### DATASET

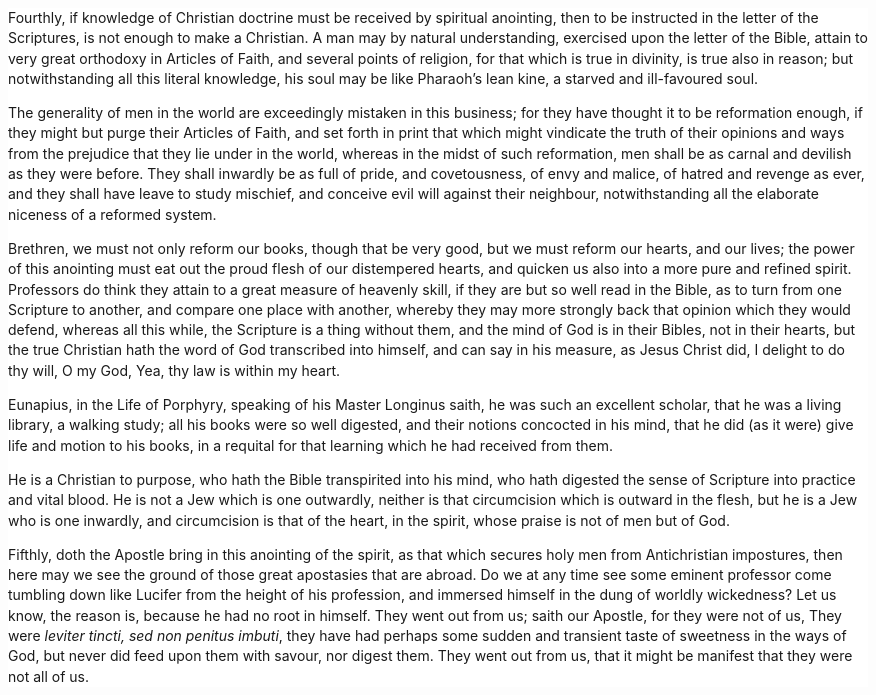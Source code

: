 Fourthly, if knowledge of Christian doctrine must be received by
spiritual anointing, then to be instructed in the letter of the
Scriptures, is not enough to make a Christian. A man may by natural
understanding, exercised upon the letter of the Bible, attain to very
great orthodoxy in Articles of Faith, and several points of religion,
for that which is true in divinity, is true also in reason; but
notwithstanding all this literal knowledge, his soul may be like
Pharaoh’s lean kine, a starved and ill-favoured soul.

The generality of men in the world are exceedingly mistaken in this
business; for they have thought it to be reformation enough, if they
might but purge their Articles of Faith, and set forth in print that
which might vindicate the truth of their opinions and ways from the
prejudice that they lie under in the world, whereas in the midst of
such reformation, men shall be as carnal and devilish as they were
before. They shall inwardly be as full of pride, and covetousness, of
envy and malice, of hatred and revenge as ever, and they shall have
leave to study mischief, and conceive evil will against their
neighbour, notwithstanding all the elaborate niceness of a reformed
system.

Brethren, we must not only reform our books, though that be very good,
but we must reform our hearts, and our lives; the power of this
anointing must eat out the proud flesh of our distempered hearts, and
quicken us also into a more pure and refined spirit. Professors do
think they attain to a great measure of heavenly skill, if they are
but so well read in the Bible, as to turn from one Scripture to
another, and compare one place with another, whereby they may more
strongly back that opinion which they would defend, whereas all this
while, the Scripture is a thing without them, and the mind of God is
in their Bibles, not in their hearts, but the true Christian hath the
word of God transcribed into himself, and can say in his measure, as
Jesus Christ did, I delight to do thy will, O my God, Yea, thy law is
within my heart.

Eunapius, in the Life of Porphyry, speaking of his Master Longinus
saith, he was such an excellent scholar, that he was a living library,
a walking study; all his books were so well digested, and their
notions concocted in his mind, that he did (as it were) give life and
motion to his books, in a requital for that learning which he had
received from them.

He is a Christian to purpose, who hath the Bible transpirited into his
mind, who hath digested the sense of Scripture into practice and vital
blood. He is not a Jew which is one outwardly, neither is that
circumcision which is outward in the flesh, but he is a Jew who is one
inwardly, and circumcision is that of the heart, in the spirit, whose
praise is not of men but of God.

Fifthly, doth the Apostle bring in this anointing of the spirit, as
that which secures holy men from Antichristian impostures, then here
may we see the ground of those great apostasies that are abroad. Do we
at any time see some eminent professor come tumbling down like Lucifer
from the height of his profession, and immersed himself in the dung of
worldly wickedness? Let us know, the reason is, because he had no root
in himself. They went out from us; saith our Apostle, for they were
not of us, They were *leviter tincti, sed non penitus imbuti*, they
have had perhaps some sudden and transient taste of sweetness in the
ways of God, but never did feed upon them with savour, nor digest
them. They went out from us, that it might be manifest that they were
not all of us.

######

■ EXERCISE BRIEF ■
Determine the number of lines in the records that contain the word "flesh", and provide that number alone.

■ YOUR RESPONSE ■
2